Woodward’s men paused briefly to drop their knapsacks, then advanced against Gordon’s forces. They had pushed the enemy skirmishers back for nearly a mile when white flags were raised to stop the fighting. Upon the announcement that Lee had formally surrendered, wild celebrations broke out.
Sergeant Major William McCeslin of the 29th USCT wrote: “We, the colored soldiers, have fairly won our rights by loyalty and bravery—shall we obtain them? If they are refused now, we shall demand them.” Thomas Jordan, the 127th’s chaplain, declared, “We are a part of the army to which Gen. Lee, the Generalissimo of the C.S.A., has surrendered and have a share in the glory.”

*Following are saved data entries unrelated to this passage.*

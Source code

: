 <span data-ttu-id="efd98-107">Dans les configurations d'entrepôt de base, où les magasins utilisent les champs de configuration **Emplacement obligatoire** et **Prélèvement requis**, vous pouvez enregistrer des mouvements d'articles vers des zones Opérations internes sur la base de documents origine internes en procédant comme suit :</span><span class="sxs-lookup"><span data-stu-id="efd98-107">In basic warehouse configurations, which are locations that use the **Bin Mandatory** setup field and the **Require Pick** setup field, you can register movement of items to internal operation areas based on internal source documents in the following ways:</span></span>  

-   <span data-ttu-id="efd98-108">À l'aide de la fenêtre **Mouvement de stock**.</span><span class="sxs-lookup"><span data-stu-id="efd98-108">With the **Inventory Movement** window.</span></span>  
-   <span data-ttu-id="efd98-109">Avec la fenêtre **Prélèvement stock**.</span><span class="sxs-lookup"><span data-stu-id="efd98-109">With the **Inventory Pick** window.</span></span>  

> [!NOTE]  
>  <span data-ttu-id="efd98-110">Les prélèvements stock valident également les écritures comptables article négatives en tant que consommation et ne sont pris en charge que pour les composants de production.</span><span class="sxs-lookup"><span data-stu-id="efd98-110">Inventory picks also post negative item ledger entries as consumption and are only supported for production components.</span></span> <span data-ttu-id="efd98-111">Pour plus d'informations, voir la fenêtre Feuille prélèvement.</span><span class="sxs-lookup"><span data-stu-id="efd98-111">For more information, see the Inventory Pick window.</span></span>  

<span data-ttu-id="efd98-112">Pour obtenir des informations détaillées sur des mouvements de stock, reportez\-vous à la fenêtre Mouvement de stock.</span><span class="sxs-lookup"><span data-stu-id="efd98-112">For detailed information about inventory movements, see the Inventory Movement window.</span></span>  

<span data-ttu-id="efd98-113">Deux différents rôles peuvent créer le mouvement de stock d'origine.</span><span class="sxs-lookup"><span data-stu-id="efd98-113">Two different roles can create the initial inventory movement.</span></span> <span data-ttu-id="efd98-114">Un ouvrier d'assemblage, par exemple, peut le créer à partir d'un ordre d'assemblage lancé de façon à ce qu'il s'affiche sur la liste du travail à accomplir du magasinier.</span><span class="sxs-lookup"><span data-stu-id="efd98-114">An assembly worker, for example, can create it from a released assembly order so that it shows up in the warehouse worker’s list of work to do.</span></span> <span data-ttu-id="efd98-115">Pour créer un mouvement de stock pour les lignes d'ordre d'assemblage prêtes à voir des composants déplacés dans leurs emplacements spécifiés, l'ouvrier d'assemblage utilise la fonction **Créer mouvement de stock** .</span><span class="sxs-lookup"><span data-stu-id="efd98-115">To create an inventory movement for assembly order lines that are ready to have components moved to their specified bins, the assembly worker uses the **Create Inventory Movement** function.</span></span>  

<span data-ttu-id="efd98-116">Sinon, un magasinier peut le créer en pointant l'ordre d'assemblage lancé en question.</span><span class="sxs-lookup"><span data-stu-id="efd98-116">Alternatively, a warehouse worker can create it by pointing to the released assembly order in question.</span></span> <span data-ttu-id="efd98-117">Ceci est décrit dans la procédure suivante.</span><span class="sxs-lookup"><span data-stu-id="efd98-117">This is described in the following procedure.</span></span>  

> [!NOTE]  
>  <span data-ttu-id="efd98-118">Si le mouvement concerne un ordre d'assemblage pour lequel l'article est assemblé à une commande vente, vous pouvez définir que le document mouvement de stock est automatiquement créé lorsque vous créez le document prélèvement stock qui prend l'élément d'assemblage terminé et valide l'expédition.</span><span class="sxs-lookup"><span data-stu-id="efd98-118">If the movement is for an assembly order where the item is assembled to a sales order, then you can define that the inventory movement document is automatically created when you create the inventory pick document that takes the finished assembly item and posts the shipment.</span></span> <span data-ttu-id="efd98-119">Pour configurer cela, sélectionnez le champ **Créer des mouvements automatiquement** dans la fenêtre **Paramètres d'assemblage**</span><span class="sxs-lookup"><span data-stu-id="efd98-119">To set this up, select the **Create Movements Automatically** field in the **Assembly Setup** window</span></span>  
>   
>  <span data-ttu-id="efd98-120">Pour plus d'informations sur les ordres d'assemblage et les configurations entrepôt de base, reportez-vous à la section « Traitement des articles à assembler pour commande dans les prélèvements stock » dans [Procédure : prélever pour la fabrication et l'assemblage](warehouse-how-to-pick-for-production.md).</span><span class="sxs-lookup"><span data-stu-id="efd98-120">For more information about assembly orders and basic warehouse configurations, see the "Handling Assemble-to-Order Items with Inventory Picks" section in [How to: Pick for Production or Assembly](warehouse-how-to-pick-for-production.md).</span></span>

The XXV Corps returned to Petersburg after leaving Appomattox. In late May its men boarded steamers headed for Texas, to bolster the Federal presence along the Rio Grande as a show of force to the French under Emperor Maximilian in Mexico.
The 8th returned to Philadelphia and mustered out on November 10, 1865. Peck probably returned to Meadville for a time, but he did not remain there, subsequently settling in Paducah, Ky. Despite his injuries and battle scars, he was not considered too disabled to perform manual labor, and his application for a pension was rejected in 1891. The pension review board wrote: “This is a large and powerfully built man—appears to be in perfect health.”
That summary rejection no doubt came as quite a blow late in John Peck’s life. We can only hope the former USCT sergeant derived some satisfaction in knowing that he had helped block Lee’s escape route at Appomattox—and survived to celebrate the South’s surrender. But he could not have known that his trip to a photographer would furnish posterity with the face of one USCT who was there at the end.
Patrick A. Schroeder, historian at Appomattox Court House National Historical Park, has written or contributed to more than 20 Civil War books, including Thirty Myths About Lee’s Surrender and More Myths About Lee’s Surrender. This article was originally published in the April 2015 Civil War Times.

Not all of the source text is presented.